Much of this attitude, I believe, stems from many IT directors coming into districts with little, if any, experience in education. Up until the last 7 to 10 years, IT leadership generally came from those who had years of K–12 experience. However, due to the increasing complexity of technology, the retirements of earlier generations of district–bred leaders, and the emphasis on accountability mandates, districts are increasingly hiring IT specialists from the private sector. This movement has transformed the meaning of IT from “instructional technology” to “information technology.”
But while they may be experts in technology, these leaders too often have limited knowledge of the industry in which they function—education.
With a little effort, I believe the barriers between central IT and the schools can be significantly reduced. I suggest some of these for a start:
- Set up a CIO/Principals’ Advisory Committee to meet every month or two to discuss issues of importance. I did this at my district because it keeps me close to what’s important at the ground level, and it lets me know how well my technology team is doing (The principals sometimes tell a different story than my managers.) Also, it lets me test out and gain support for new ideas.
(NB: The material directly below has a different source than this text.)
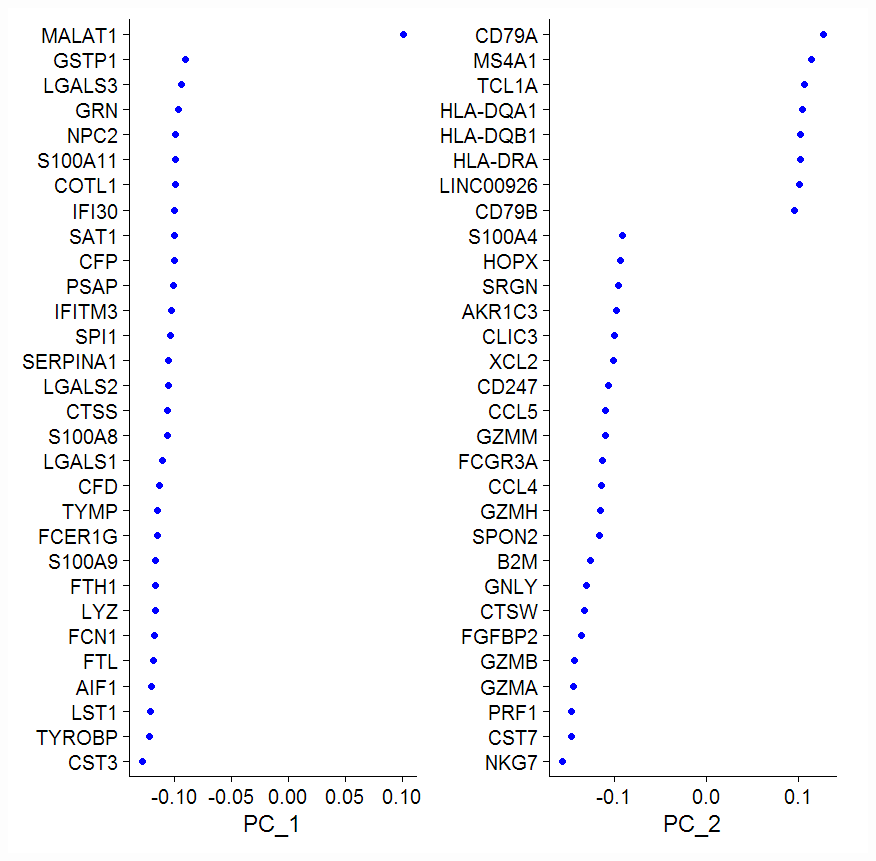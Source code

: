 ![dimloading](https://raw.githubusercontent.com/BioinfoApplication-XMU/Part-II.-Multi-omics-DATA-ANALYSES/main/img/dimloading.png)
- Distribute a quarterly newsletter to key groups in schools. In my setting, for example, I wanted to increase rapport with school technology specialists. Although my leadership team and I frequently attend their monthly meetings, we felt an informational newsletter focusing on their particular needs would help. To see a sample newsletter, visit www.ccsd.net/tls/Newsletter/oct06/newsletter-full.htm (Note: Some of the links will not work outside the district intranet.)
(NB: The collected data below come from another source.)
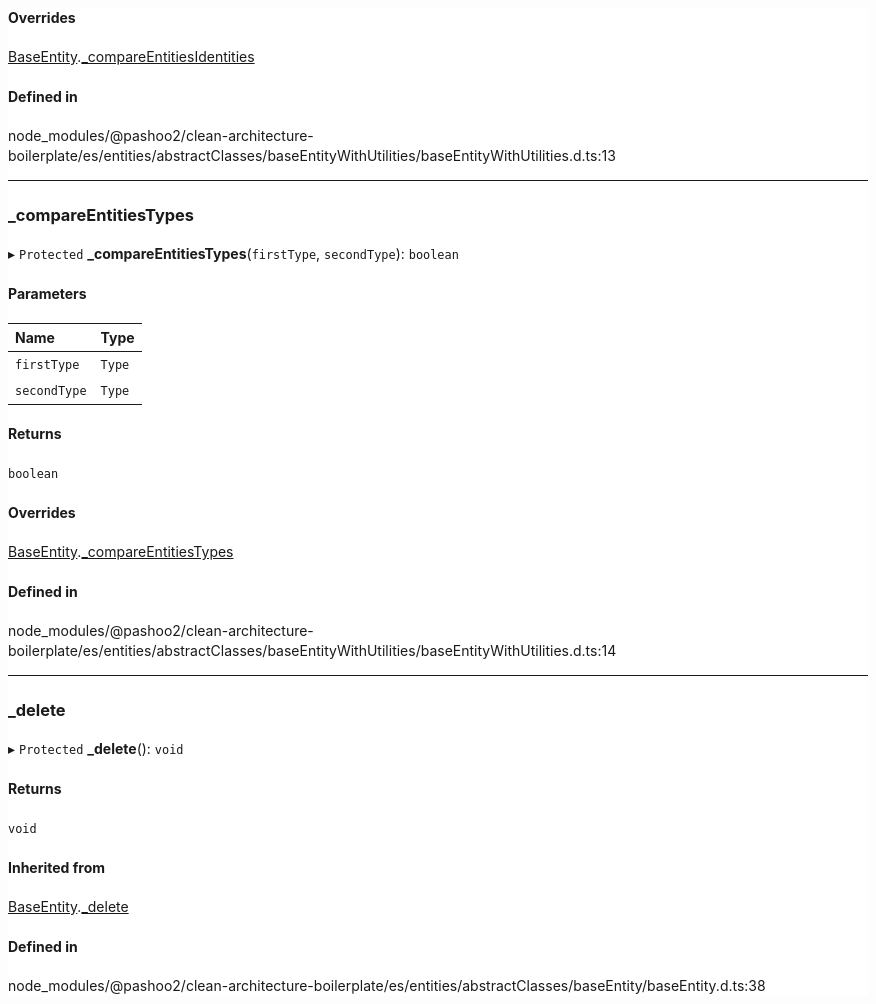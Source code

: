#### Overrides

[BaseEntity](entities.abstractclasses.baseentity.md).[_compareEntitiesIdentities](entities.abstractclasses.baseentity.md#_compareentitiesidentities)

#### Defined in

node_modules/@pashoo2/clean-architecture-boilerplate/es/entities/abstractClasses/baseEntityWithUtilities/baseEntityWithUtilities.d.ts:13

___

### \_compareEntitiesTypes

▸ `Protected` **_compareEntitiesTypes**(`firstType`, `secondType`): `boolean`

#### Parameters

| Name | Type |
| :------ | :------ |
| `firstType` | `Type` |
| `secondType` | `Type` |

#### Returns

`boolean`

#### Overrides

[BaseEntity](entities.abstractclasses.baseentity.md).[_compareEntitiesTypes](entities.abstractclasses.baseentity.md#_compareentitiestypes)

#### Defined in

node_modules/@pashoo2/clean-architecture-boilerplate/es/entities/abstractClasses/baseEntityWithUtilities/baseEntityWithUtilities.d.ts:14

___

### \_delete

▸ `Protected` **_delete**(): `void`

#### Returns

`void`

#### Inherited from

[BaseEntity](entities.abstractclasses.baseentity.md).[_delete](entities.abstractclasses.baseentity.md#_delete)

#### Defined in

node_modules/@pashoo2/clean-architecture-boilerplate/es/entities/abstractClasses/baseEntity/baseEntity.d.ts:38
- Speak at technology events at schools or those sponsored by different district groups. Virtually all districts have some type of technology-related events going on, whether it is third gradersshowing off their PowerPoint presentations, a high school robotics competition, or the computer club meeting. While you certainly don’t need to attend all of them, occasionally participating in one will help break down the barriers between the schools and your IT organization.
- Visit a school. One of the things I enjoy doing, and don’t do nearly enough, is to visit a school to see how technology is being used by staff and students. Usually I call up the principal the day before or the day of my trip, and ask if it is okay for me to visit the school for one hour. I assure principals that I’m not there to check on them and that I just need to visit some schools for my own mental health. Almost always they’re delighted to host me and have the technology specialist take me around. It’s a great opportunity to show off something they are quite proud of and/or hit me up for something special. Either way, I have won.
- Support innovative instructional technology projects that are usually associated with schools or instructional applications. For example, recently our purchasing department did not want to buy 80+ tablet laptops for a middle school. They believed that tablets were too expensive. I intervened and not only got the purchasing staff to relent but worked with the vendor to get special pricing. Another time, I took the lead on implementing a Web-based library management system throughout the district. The key point in each of these examples is that I left the “IT Center” and was directly involved in instructional technology.
As for me and my quandary, I feel better now that I’ve figured out what was bothering me about the presentations. There’s nothing anachronistic about a CIO focusing on where the rubber meets the road: students and learning.
Philip J. Brody is chief technology officer/assistant superintendent of Clark County School District in Las Vegas.